State regulations that support third-party services such as home health and hospice are linked to assisted living residents dying in the community where they live.
That’s according to a new study published Friday in the Journal of the American Medical Association. Researchers studied data on more than 8,300 assisted living communities from state registries and state regulations and administrative claims. In total, they tracked more than 168,000 Medicare beneficiaries and assisted living residents who died between 2017 and 2019.
The study’s authors found that states with supportive hospice and home health regulations were associated with a higher odds of residents dying in the assisted living community where they lived as opposed to a hospital or skilled nursing facility.
“The findings support our hypothesis that assisted living residents in settings operating under licenses that are supportive of third-party services may, on average, be more likely to die in place,” the study’s author wrote.
For senior living operators, the study comes as yet more evidence that offering some third-party services can improve quality of care and keep residents living in their communities for longer.
Supportive hospice regulations were “most important” to dying in place, according to the study.
The latest results are consistent with those from a recent Medicare Current Beneficiary Survey, which showed a higher proportion of residents died in place at community-based residential settings that allowed for clinical services between 2002 and 2018.
The study’s authors also noted a similar study from 2014 examining eight assisted living communities in Georgia that showed access to hospice services helped keep residents with deteriorating health conditions from needing to go to an acute care facility, a nursing home or an inpatient hospice facility.

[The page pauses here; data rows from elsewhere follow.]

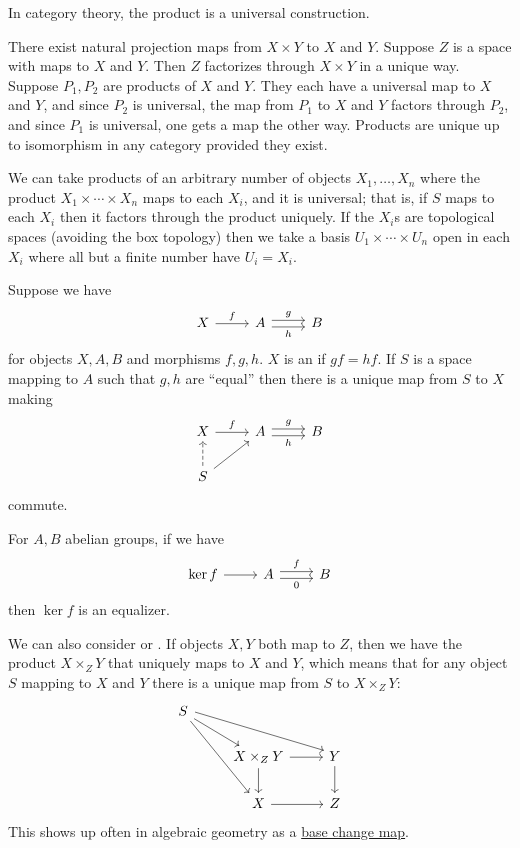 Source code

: \documentclass[11pt, oneside]{article}
\begin{document}
In category theory, the product is a universal construction. 

There exist natural projection maps from $X\times Y$ to $X$ and $Y$. Suppose $Z$ is a space with maps to $X$ and $Y$. Then $Z$ factorizes through $X\times Y$ in a unique way. Suppose $P_1,P_2$ are products of $X $ and $Y$. They each have a universal map to $X$ and $Y$, and since $P_2$ is universal, the map from $P_1$ to $X$ and $Y$ factors through $P_2$, and since $P_1$ is universal, one gets a map the other way. Products are unique up to isomorphism in any category provided they exist.

We can take products of an arbitrary number of objects $X_1,\hdots,X_n$ where the product $X_1\times\cdots\times X_n$ maps to each $X_i$, and it is universal; that is, if $S$ maps to each $X_i$ then it factors through the product uniquely. If the $X_i$s are topological spaces (avoiding the box topology) then we take a basis $U_1\times\cdots\times U_n$ open in each $X_i$ where all but a finite number have $U_i=X_i$.

Suppose we have
\[
\begin{tikzcd}
X\arrow[r, "f"] &A \arrow[r, shift left, "g"]\arrow[r, shift right, swap, "h"]& B
\end{tikzcd}
\]
for objects $X, A,B$ and morphisms $f,g,h$. $X$ is an \href{https://en.wikipedia.org/wiki/Equaliser_(mathematics)}{} if $gf=hf$. If $S$ is a space mapping to $A$ such that $g,h$ are ``equal'' then there is a unique map from $S$ to $X$ making 
\[
\begin{tikzcd}
X\arrow[r, "f"] &A \arrow[r, shift left, "g"]\arrow[r, shift right, swap, "h"]& B\\
S \arrow[ru] \arrow[u, dashed]
\end{tikzcd}
\]
commute. 

For $A, B$ abelian groups, if we have
\[
\begin{tikzcd}
\ker f \arrow[r] &A \arrow[r, shift left, "f"]\arrow[r, shift right, swap, "0"]& B
\end{tikzcd}
\]
then $\ker f$ is an equalizer.

We can also consider \href{https://en.wikipedia.org/wiki/Pullback_(category_theory)}{} or \href{https://en.wikipedia.org/wiki/Pullback_(category_theory)}{}. If objects $X,Y$ both map to $Z$, then we have the product $X\times_Z Y$ that uniquely maps to $X$ and $Y$, which means that for any object $S$ mapping to $X$ and $Y$ there is a unique map from $S $ to $X\times_Z Y$:
\[
\begin{tikzcd}
S \arrow [dr] \arrow[drr, shift left] \arrow[ddr] &&\\
&X\times_Z Y \arrow[r] \arrow[d]& Y\arrow[d]\\
& X\arrow[r]&Z
\end{tikzcd}
\]
This shows up often in algebraic geometry as a \href{https://en.wikipedia.org/wiki/Base_change_theorems}{\color{black}base change map}.
\end{document}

Only 13 states supported all third-party services across all license types, according to the study. Many other state regulations were either supportive of only some third-party services or varied among license types or classifications.
A total of six states — Alaska, Hawaii, Minnesota, Mississippi, Montana and North Carolina — did not have third-party regulations for assisted living communities.
The number of residents dying in the assisted living community where they lived varied widely from state to state. For instance, while 18% of New York residents died in place between 2017 and 2019, almost three-quarters of assisted living residents in Utah died in place during that time.
Notable exceptions included Alaska and Montana, two states without regulations on third-party services that saw high rates of residents dying in the communities where they live.
The study’s author was careful to note that simply dying in an assisted living community is not a guarantee of high-quality end-of life care.
“There is also general agreement about the difficulty of predicting end-of-life disease trajectories among frail older adults, and especially the individuals with dementia, making the management of care transitions to and from assisted living particularly challenging near the end of life,” the study’s author wrote.
As such, further research is needed to show the determinants of quality of end-of-life care for assisted living residents, the study concluded.
“But supportive regulations for services that are important to meet the increasing care needs of individuals approaching death may be a good place to start among the many states where there is still regulatory uncertainty about these services,” the study’s author wrote.